Add `Py_hash_t Py_HashBytes(const void*, Py_ssize_t)` #13

pitrou · 2024-02-06T21:39:19Z

CPython has an internal API Py_hash_t _Py_HashBytes(const void*, Py_ssize_t) that implements hashing of a buffer of bytes, consistently with the hash output of the bytes object. It was added (by me) in python/cpython@ce4a9da

It is currently used internally for hashing bytes objects (of course), but also str objects, memoryview objects, some datetime objects, and a couple other duties:

>>> hash(b"xxx")
-7933225254679225263
>>> hash(memoryview(b"xxx"))
-7933225254679225263
>>> bio = io.BytesIO()
>>> bio.write(b"xxx")
3
>>> bio.getbuffer()
<memory at 0x7f288ed29a80>
>>> hash(bio.getbuffer().toreadonly())
-7933225254679225263

Third-party libraries may want to define buffer-like objects and ensure that they are hashable in a way that's compatible with built-in bytes objects. Currently this would mean relying on the aforementioned internal API. An example I'm familiar with is the Buffer object in PyArrow.

>>> import pyarrow as pa
>>> buf = pa.py_buffer(b"xxx")
>>> buf
<pyarrow.Buffer address=0x7f28e05bdd00 size=3 is_cpu=True is_mutable=False>
>>> buf == b"xxx"
True
>>> hash(buf)
Traceback (most recent call last):
  ...
TypeError: unhashable type: 'pyarrow.lib.Buffer'

I simply propose making the API public and renaming it to Py_HashBytes, such that third-party libraries have access to the same facility.
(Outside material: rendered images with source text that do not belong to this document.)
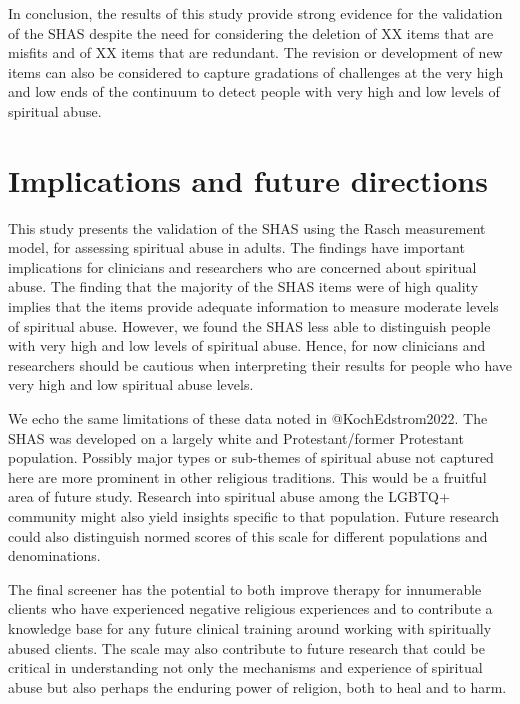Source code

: \documentclass[
  letterpaper,
  DIV=11,
  numbers=noendperiod]{scrreport}
\begin{document}
In conclusion, the results of this study provide strong evidence for the
validation of the SHAS despite the need for considering the deletion of
XX items that are misfits and of XX items that are redundant. The
revision or development of new items can also be considered to capture
gradations of challenges at the very high and low ends of the continuum
to detect people with very high and low levels of spiritual abuse.

\hypertarget{implications-and-future-directions}{%
\section*{Implications and future
directions}\label{implications-and-future-directions}}

This study presents the validation of the SHAS using the Rasch
measurement model, for assessing spiritual abuse in adults. The findings
have important implications for clinicians and researchers who are
concerned about spiritual abuse. The finding that the majority of the
SHAS items were of high quality implies that the items provide adequate
information to measure moderate levels of spiritual abuse. However, we
found the SHAS less able to distinguish people with very high and low
levels of spiritual abuse. Hence, for now clinicians and researchers
should be cautious when interpreting their results for people who have
very high and low spiritual abuse levels.

We echo the same limitations of these data noted in @KochEdstrom2022.
The SHAS was developed on a largely white and Protestant/former
Protestant population. Possibly major types or sub-themes of spiritual
abuse not captured here are more prominent in other religious
traditions. This would be a fruitful area of future study. Research into
spiritual abuse among the LGBTQ+ community might also yield insights
specific to that population. Future research could also distinguish
normed scores of this scale for different populations and denominations.

The final screener has the potential to both improve therapy for
innumerable clients who have experienced negative religious experiences
and to contribute a knowledge base for any future clinical training
around working with spiritually abused clients. The scale may also
contribute to future research that could be critical in understanding
not only the mechanisms and experience of spiritual abuse but also
perhaps the enduring power of religion, both to heal and to harm.
\end{document}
The text was updated successfully, but these errors were encountered:

encukou · 2024-02-15T11:34:56Z

This is necessary to implement a hashable object that compares equal to a bytes (or memoryview) with the same contents.
Going a bit further: if we encourage allowing such comparisons, like PyArrow.buffer(b'xxx') == b'xxx' == MyCustomBuffer(b'xxx'), then we should encourage that PyArrow.buffer(b'xxx') == MyCustomBuffer(b'xxx'). (And of course the hashes need to match too.)
This means that comparison methods of buffer classes should, when given an other argument of an unknown type, ask other for a buffer and compare its contents to what self would export. And if they do that, they should use _Py_HashBytes for hashing.

I'd name the public function Py_HashBuffer, even though it doesn't take the entire Py_Buffer struct, to emphasize that it's meant to hash data you'd export using the buffer protocol.

vstinner · 2024-02-17T15:41:12Z

What's the behavior for negative length? Currently, it seems like negative length is cast to unsigned length and so have funny behavior. I suggest to change the length type to unsigned size_t.

I would be fine with Py_hash_t Py_HashBytes(const void *data, size_t size) API. FYI it returns 0 is size is equal to zero, but I would prefer to not put it in the API description.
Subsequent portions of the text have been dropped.